11:10 - 12:00 Keynote 3

High-Performance Graph Data Systems: Lessons Learned and Future Directions

Speaker: Bingsheng He (Professor and Vice-Dean (Research) at National University of Singapore)

Abstract: Graph data structures are fundamental to numerous data processing and learning applications. Over the past decades, the size, diversity, and complexity of graph data have grown significantly, presenting a wide array of challenges from processing to learning. This has spurred extensive research in the field, with performance emerging as a critical factor. Throughout this period, we have developed a variety of graph data systems, ranging from parallel graph processing systems on heterogeneous hardware like GPU, FPGA and new architectures to applications in cryptocurrency and e-commerce. In this talk, I will share our journey in building high-performance graph data systems, summarize the lessons we have learned, and outline future directions for this field. More details about our research can be found at http://www.comp.nus.edu.sg/~hebs/.

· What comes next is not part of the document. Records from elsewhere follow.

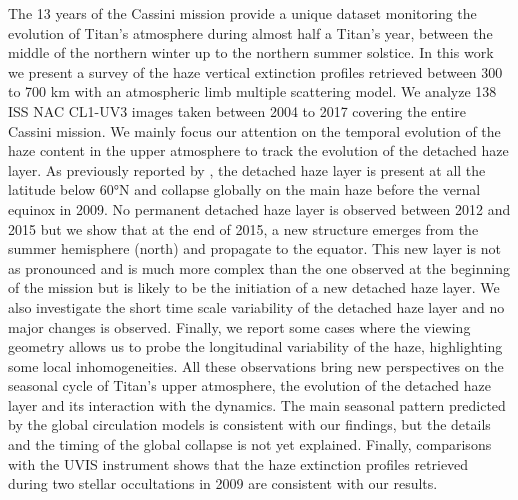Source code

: The 13 years of the Cassini mission provide a unique dataset monitoring
the evolution of Titan’s atmosphere during almost half a Titan's year,
between the middle of the northern winter up to the northern summer solstice.
In this work we present a survey of the haze vertical extinction profiles retrieved
between 300 to 700 km with an atmospheric limb multiple scattering model.
We analyze 138 ISS NAC CL1-UV3 images taken between 2004 to 2017 covering the
entire Cassini mission.
We mainly focus our attention on the temporal evolution of the haze content
in the upper atmosphere to track the evolution of the detached haze layer.
As previously reported by \cite{West2011}, the detached haze layer is present
at all the latitude below \ang{60}N and collapse globally on the main haze
before the vernal equinox in 2009.
No permanent detached haze layer is observed between 2012 and 2015 but
we show that at the end of 2015, a new structure emerges from
the summer hemisphere (north) and propagate to the equator. This new layer
is not as pronounced and is much more complex than the one observed at the
beginning of the mission but is likely to be the initiation of a new detached haze layer.
We also investigate the short time scale variability of the detached haze
layer and no major changes is observed. Finally, we report some cases
where the viewing geometry allows us to probe the longitudinal variability
of the haze, highlighting some local inhomogeneities.
All these observations bring new perspectives
on the seasonal cycle of Titan's upper atmosphere, the evolution of the detached
haze layer and its interaction with the dynamics.
The main seasonal pattern predicted by the global circulation models is consistent
with our findings, but the details and the timing of the global collapse
is not yet explained. Finally, comparisons with the UVIS instrument shows
that the haze extinction profiles retrieved during two stellar occultations
in 2009 are consistent with our results.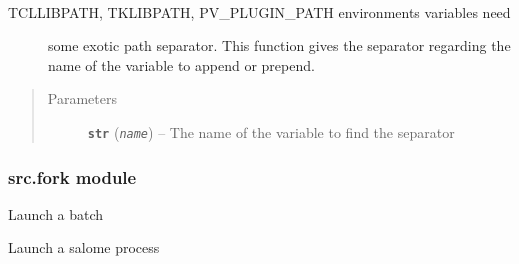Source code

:\documentclass[a4paper,10pt,english]{sphinxmanual}
\begin{document}
\begin{fulllineitems}
\label{commands/apidoc/src:src.fileEnviron.special_path_separator}~\begin{description}
\item[{TCLLIBPATH, TKLIBPATH, PV\_PLUGIN\_PATH environments variables need}] \leavevmode
some exotic path separator.
This function gives the separator regarding the name of the variable
to append or prepend.

\end{description}
\begin{quote}\begin{description}
\item[{Parameters}] \leavevmode
\textbf{\texttt{str}} (\emph{\texttt{name}}) -- The name of the variable to find the separator

\end{description}\end{quote}

\end{fulllineitems}



\subsubsection{src.fork module}
\label{commands/apidoc/src:module-src.fork}\label{commands/apidoc/src:src-fork-module}

\begin{fulllineitems}
\label{commands/apidoc/src:src.fork.batch}
Launch a batch

\end{fulllineitems}


\begin{fulllineitems}
\label{commands/apidoc/src:src.fork.batch_salome}
Launch a salome process

\end{fulllineitems}
\end{document}
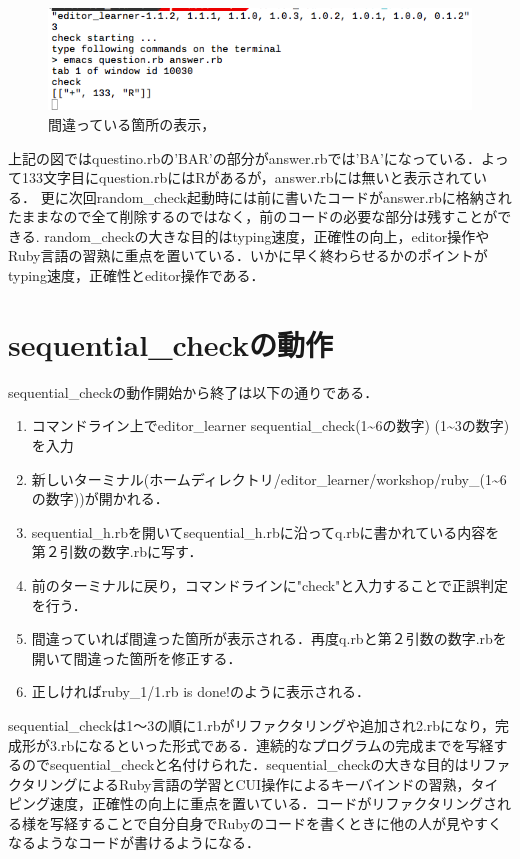 \begin{figure}[H]
\centering
\begin{center}
\includegraphics[width=150mm]{../../picture/diff.png}
\end{center}
\caption{間違っている箇所の表示，\label{sample}}
\end{figure}
上記の図ではquestino.rbの'BAR'の部分がanswer.rbでは’BA'になっている．よって133文字目にquestion.rbにはRがあるが，answer.rbには無いと表示されている．
更に次回random\_check起動時には前に書いたコードがanswer.rbに格納されたままなので全て削除するのではなく，前のコードの必要な部分は残すことができる.
random\_checkの大きな目的はtyping速度，正確性の向上，editor操作やRuby言語の習熟に重点を置いている．いかに早く終わらせるかのポイントがtyping速度，正確性とeditor操作である．

    \section{sequential\_checkの動作}\label{sequential_checkux306eux52d5ux4f5c}

    sequential\_checkの動作開始から終了は以下の通りである．

\begin{enumerate}
\def\labelenumi{\arabic{enumi}.}
\tightlist
\item
  コマンドライン上でeditor\_learner
  sequential\_check(1\textasciitilde{}6の数字)
  (1\textasciitilde{}3の数字)を入力
\item
  新しいターミナル(ホームディレクトリ/editor\_learner/workshop/ruby\_(1\textasciitilde{}6の数字))が開かれる．
\item
  sequential\_h.rbを開いてsequential\_h.rbに沿ってq.rbに書かれている内容を第２引数の数字.rbに写す．
\item
  前のターミナルに戻り，コマンドラインに"check"と入力することで正誤判定を行う．
\item
  間違っていれば間違った箇所が表示される．再度q.rbと第２引数の数字.rbを開いて間違った箇所を修正する．
\item
  正しければruby\_1/1.rb is done!のように表示される．
\end{enumerate}
sequential\_checkは1〜3の順に1.rbがリファクタリングや追加され2.rbになり，完成形が3.rbになるといった形式である．連続的なプログラムの完成までを写経するのでsequential\_checkと名付けられた．sequential\_checkの大きな目的はリファクタリングによるRuby言語の学習とCUI操作によるキーバインドの習熟，タイピング速度，正確性の向上に重点を置いている．コードがリファクタリングされる様を写経することで自分自身でRubyのコードを書くときに他の人が見やすくなるようなコードが書けるようになる．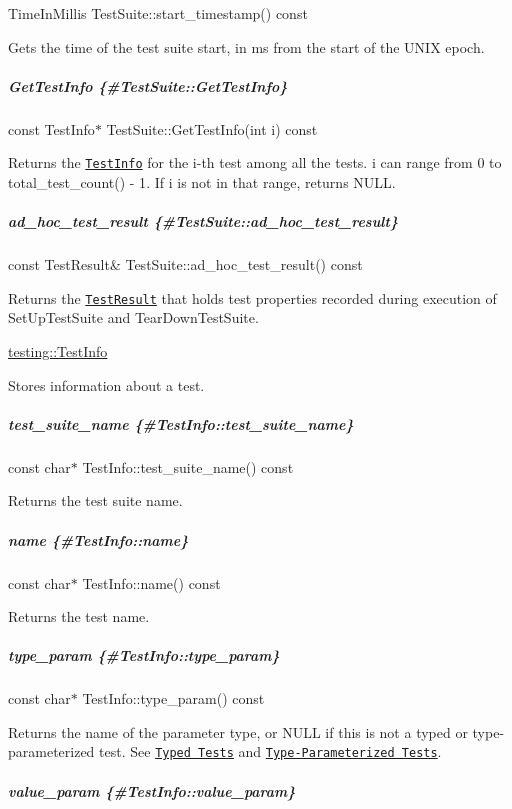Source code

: {\ttfamily Time\+In\+Millis Test\+Suite\+::start\+\_\+timestamp() const}

Gets the time of the test suite start, in ms from the start of the U\+N\+IX epoch.

\subparagraph*{Get\+Test\+Info \{\#\+Test\+Suite\+::\+Get\+Test\+Info\}}

{\ttfamily const Test\+Info$\ast$ Test\+Suite\+::\+Get\+Test\+Info(int i) const}

Returns the \href{#TestInfo}{\tt {\ttfamily Test\+Info}} for the {\ttfamily i}-\/th test among all the tests. {\ttfamily i} can range from 0 to {\ttfamily total\+\_\+test\+\_\+count() -\/ 1}. If {\ttfamily i} is not in that range, returns {\ttfamily N\+U\+LL}.

\subparagraph*{ad\+\_\+hoc\+\_\+test\+\_\+result \{\#\+Test\+Suite\+::ad\+\_\+hoc\+\_\+test\+\_\+result\}}

{\ttfamily const Test\+Result\& Test\+Suite\+::ad\+\_\+hoc\+\_\+test\+\_\+result() const}

Returns the \href{#TestResult}{\tt {\ttfamily Test\+Result}} that holds test properties recorded during execution of {\ttfamily Set\+Up\+Test\+Suite} and {\ttfamily Tear\+Down\+Test\+Suite}.

{\ttfamily \mbox{\hyperlink{classtesting_1_1TestInfo}{testing\+::\+Test\+Info}}}

Stores information about a test.

\subparagraph*{test\+\_\+suite\+\_\+name \{\#\+Test\+Info\+::test\+\_\+suite\+\_\+name\}}

{\ttfamily const char$\ast$ Test\+Info\+::test\+\_\+suite\+\_\+name() const}

Returns the test suite name.

\subparagraph*{name \{\#\+Test\+Info\+::name\}}

{\ttfamily const char$\ast$ Test\+Info\+::name() const}

Returns the test name.

\subparagraph*{type\+\_\+param \{\#\+Test\+Info\+::type\+\_\+param\}}

{\ttfamily const char$\ast$ Test\+Info\+::type\+\_\+param() const}

Returns the name of the parameter type, or {\ttfamily N\+U\+LL} if this is not a typed or type-\/parameterized test. See \href{../advanced.md#typed-tests}{\tt Typed Tests} and \href{../advanced.md#type-parameterized-tests}{\tt Type-\/\+Parameterized Tests}.

\subparagraph*{value\+\_\+param \{\#\+Test\+Info\+::value\+\_\+param\}}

Bio: Dr. Bingsheng He is currently a Professor and Vice-Dean (Research) at School of Computing, National University of Singapore. Before that, he was a faculty member in Nanyang Technological University, Singapore (2010-2016), and held a research position in the System Research group of Microsoft Research Asia (2008-2010), where his major research was building high performance cloud computing systems for Microsoft. He got the Bachelor degree in Shanghai Jiao Tong University (1999-2003), and the Ph.D. degree in Hong Kong University of Science & Technology (2003-2008). His current research interests include cloud computing, database systems and high performance computing. He has been a winner for industry faculty awards from Microsoft/NVIDIA/Xilinx/Alibaba. His work also won multiple recognitions as “Best papers” collection or awards in top forums such as SIGMOD 2008, VLDB 2013 (demo), IEEE/ACM ICCAD 2017, PACT 2018, IEEE TPDS 2019, FPGA 2021 and VLDB 2023 (industry). Since 2010, he has (co-)chaired a number of international conferences and workshops, including IEEE CloudCom 2014/2015, BigData Congress 2018, ICDCS 2020 and ICDE 2024. He has served in editor board of international journals, including IEEE Transactions on Cloud Computing (IEEE TCC), IEEE Transactions on Parallel and Distributed Systems (IEEE TPDS), IEEE Transactions on Knowledge and Data Engineering (TKDE), Springer Journal of Distributed and Parallel Databases (DAPD) and ACM Computing Surveys (CSUR). He is an ACM Distinguished member (class of 2020).

Sunday
1 Sep

9:00 - 9:50 Keynote 4

Decentralized Computing and AI Infrastructure for Web3

Speaker: Jiannong Cao (Otto Poon Charitable Foundation Professor in Data Science, the Chair Professor of Distributed and Mobile Computing and the director of Internet and Mobile Computing Lab at the Hong Kong Polytechnic University)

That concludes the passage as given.